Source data
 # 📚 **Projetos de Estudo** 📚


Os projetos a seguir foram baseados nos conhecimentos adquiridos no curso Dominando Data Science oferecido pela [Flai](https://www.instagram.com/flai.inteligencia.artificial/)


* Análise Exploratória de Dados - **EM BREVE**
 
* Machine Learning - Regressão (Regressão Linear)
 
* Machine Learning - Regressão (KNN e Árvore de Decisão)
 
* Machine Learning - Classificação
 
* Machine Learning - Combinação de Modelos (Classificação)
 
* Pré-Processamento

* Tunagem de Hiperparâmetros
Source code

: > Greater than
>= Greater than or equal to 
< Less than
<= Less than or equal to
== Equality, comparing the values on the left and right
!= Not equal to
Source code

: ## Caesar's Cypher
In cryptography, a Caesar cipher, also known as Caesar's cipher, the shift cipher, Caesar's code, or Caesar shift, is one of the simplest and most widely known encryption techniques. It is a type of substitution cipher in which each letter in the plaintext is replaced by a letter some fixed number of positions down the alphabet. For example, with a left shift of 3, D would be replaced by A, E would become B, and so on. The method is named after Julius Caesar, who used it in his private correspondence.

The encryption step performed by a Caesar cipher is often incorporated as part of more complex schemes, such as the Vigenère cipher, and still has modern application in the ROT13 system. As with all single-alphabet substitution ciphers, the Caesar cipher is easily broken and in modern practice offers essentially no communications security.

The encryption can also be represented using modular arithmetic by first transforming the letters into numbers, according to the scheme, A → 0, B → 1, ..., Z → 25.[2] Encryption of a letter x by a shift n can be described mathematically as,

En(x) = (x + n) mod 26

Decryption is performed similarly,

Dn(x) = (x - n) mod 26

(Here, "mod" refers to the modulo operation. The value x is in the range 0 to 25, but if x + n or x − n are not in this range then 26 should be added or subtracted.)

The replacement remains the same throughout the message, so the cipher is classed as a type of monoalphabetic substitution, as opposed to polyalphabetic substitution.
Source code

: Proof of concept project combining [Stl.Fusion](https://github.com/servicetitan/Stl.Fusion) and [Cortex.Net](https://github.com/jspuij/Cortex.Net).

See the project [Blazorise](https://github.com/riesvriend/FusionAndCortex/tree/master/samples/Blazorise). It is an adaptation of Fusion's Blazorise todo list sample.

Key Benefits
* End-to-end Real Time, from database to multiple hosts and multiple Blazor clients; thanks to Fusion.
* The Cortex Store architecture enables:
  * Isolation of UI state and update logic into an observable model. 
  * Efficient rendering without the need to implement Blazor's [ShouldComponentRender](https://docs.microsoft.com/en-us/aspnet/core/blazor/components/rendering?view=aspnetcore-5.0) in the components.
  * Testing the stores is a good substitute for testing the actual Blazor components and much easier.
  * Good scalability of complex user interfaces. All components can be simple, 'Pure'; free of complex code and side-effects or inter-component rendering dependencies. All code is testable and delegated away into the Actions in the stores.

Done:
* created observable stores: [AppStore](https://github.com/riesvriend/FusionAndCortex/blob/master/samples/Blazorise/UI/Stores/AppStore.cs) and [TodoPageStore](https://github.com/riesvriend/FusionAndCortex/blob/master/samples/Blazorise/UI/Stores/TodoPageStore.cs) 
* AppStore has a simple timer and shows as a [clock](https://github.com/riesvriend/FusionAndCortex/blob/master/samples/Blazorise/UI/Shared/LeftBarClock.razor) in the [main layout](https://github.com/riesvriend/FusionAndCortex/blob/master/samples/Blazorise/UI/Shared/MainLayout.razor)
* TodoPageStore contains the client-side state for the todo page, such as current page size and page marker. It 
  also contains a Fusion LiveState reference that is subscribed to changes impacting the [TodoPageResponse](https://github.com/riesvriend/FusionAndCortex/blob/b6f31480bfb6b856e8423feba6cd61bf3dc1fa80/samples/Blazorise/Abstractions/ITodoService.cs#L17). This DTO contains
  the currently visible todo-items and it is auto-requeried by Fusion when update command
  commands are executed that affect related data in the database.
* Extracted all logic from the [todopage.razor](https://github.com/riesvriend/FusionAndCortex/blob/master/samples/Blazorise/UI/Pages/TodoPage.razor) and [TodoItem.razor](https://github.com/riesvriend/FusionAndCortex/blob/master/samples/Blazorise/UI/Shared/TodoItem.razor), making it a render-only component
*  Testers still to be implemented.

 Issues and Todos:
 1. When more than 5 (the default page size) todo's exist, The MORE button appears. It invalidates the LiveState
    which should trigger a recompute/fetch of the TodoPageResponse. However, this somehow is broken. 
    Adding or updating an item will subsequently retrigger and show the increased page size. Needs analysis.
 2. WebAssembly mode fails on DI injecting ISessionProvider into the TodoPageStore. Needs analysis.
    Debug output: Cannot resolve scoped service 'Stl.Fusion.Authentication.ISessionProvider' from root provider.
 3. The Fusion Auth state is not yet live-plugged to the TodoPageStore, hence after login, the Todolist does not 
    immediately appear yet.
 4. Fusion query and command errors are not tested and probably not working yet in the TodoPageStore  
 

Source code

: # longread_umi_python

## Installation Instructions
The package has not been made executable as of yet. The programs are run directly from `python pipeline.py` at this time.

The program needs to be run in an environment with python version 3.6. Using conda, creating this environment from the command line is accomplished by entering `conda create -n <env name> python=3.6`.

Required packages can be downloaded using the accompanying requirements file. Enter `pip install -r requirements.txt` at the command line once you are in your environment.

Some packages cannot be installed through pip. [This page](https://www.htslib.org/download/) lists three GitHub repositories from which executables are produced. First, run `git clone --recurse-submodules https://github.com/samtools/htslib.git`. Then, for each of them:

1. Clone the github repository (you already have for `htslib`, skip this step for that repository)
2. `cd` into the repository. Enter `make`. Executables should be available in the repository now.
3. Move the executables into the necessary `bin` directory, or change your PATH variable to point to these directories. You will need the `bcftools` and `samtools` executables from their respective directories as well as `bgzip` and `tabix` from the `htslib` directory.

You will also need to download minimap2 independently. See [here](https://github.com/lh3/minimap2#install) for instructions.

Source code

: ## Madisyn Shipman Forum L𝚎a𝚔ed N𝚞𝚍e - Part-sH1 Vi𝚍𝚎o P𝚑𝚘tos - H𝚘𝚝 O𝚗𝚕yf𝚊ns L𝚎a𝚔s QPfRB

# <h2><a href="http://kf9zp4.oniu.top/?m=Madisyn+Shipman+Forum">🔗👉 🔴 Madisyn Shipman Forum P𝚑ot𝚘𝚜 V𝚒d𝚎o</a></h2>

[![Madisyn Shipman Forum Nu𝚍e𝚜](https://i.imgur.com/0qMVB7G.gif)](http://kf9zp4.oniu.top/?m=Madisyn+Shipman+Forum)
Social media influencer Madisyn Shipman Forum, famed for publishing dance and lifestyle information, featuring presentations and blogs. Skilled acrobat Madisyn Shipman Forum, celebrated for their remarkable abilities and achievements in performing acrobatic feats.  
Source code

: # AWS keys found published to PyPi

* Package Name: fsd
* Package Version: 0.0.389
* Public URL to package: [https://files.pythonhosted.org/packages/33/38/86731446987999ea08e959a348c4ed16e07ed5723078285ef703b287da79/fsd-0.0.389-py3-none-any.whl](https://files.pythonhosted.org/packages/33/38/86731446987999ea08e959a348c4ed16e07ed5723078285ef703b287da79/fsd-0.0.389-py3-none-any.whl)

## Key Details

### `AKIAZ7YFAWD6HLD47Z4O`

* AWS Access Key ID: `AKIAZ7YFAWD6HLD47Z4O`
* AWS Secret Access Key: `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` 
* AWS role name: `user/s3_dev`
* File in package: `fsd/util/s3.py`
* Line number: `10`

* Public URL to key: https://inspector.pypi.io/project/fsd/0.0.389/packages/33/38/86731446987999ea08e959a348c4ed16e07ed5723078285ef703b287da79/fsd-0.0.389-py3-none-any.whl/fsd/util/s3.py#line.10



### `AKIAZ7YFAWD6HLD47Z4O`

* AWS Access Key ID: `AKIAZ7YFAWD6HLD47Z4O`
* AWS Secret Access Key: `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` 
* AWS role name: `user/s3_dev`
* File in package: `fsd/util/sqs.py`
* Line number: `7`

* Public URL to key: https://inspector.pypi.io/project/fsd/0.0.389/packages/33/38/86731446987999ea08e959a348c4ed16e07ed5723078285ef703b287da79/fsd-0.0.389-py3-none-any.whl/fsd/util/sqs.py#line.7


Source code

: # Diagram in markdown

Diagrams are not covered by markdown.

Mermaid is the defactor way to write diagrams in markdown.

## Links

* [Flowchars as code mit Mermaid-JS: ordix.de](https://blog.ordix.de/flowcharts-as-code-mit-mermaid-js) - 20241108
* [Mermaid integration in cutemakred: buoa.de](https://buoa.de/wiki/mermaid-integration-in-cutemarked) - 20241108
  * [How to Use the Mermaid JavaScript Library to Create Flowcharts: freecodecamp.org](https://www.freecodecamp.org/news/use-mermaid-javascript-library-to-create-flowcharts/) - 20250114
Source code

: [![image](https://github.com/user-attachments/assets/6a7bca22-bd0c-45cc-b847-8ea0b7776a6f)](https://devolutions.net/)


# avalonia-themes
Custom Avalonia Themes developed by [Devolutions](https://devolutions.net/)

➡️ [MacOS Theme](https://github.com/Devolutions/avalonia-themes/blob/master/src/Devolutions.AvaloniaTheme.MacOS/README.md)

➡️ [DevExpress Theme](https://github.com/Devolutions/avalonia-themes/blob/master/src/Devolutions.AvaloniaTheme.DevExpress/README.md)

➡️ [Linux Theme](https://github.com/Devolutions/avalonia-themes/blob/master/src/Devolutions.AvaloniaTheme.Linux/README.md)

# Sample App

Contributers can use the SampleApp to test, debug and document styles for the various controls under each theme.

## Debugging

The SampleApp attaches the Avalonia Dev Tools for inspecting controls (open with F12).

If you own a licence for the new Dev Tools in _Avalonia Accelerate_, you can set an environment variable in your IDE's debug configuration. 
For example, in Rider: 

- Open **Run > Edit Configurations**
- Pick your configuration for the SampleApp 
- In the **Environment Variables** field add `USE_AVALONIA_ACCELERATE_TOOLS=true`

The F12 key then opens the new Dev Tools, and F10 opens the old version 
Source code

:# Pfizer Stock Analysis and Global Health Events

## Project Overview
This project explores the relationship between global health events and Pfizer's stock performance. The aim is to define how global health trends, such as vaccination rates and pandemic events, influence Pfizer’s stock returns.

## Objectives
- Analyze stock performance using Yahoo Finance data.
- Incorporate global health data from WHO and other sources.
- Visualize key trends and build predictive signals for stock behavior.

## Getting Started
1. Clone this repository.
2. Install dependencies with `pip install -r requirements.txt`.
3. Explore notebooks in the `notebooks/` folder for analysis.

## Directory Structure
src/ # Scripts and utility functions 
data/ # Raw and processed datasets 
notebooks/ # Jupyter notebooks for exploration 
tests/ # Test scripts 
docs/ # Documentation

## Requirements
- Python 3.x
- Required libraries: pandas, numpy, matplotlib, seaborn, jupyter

## Activity
Up to and including the line with "In cryptography, a", output each line of the entries above exactly, starting from the first.

## Written solution
 # 📚 **Projetos de Estudo** 📚


Os projetos a seguir foram baseados nos conhecimentos adquiridos no curso Dominando Data Science oferecido pela [Flai](https://www.instagram.com/flai.inteligencia.artificial/)


* Análise Exploratória de Dados - **EM BREVE**
 
* Machine Learning - Regressão (Regressão Linear)
 
* Machine Learning - Regressão (KNN e Árvore de Decisão)
 
* Machine Learning - Classificação
 
* Machine Learning - Combinação de Modelos (Classificação)
 
* Pré-Processamento

* Tunagem de Hiperparâmetros
Source code

: > Greater than
>= Greater than or equal to 
< Less than
<= Less than or equal to
== Equality, comparing the values on the left and right
!= Not equal to
Source code

: ## Caesar's Cypher
In cryptography, a Caesar cipher, also known as Caesar's cipher, the shift cipher, Caesar's code, or Caesar shift, is one of the simplest and most widely known encryption techniques. It is a type of substitution cipher in which each letter in the plaintext is replaced by a letter some fixed number of positions down the alphabet. For example, with a left shift of 3, D would be replaced by A, E would become B, and so on. The method is named after Julius Caesar, who used it in his private correspondence.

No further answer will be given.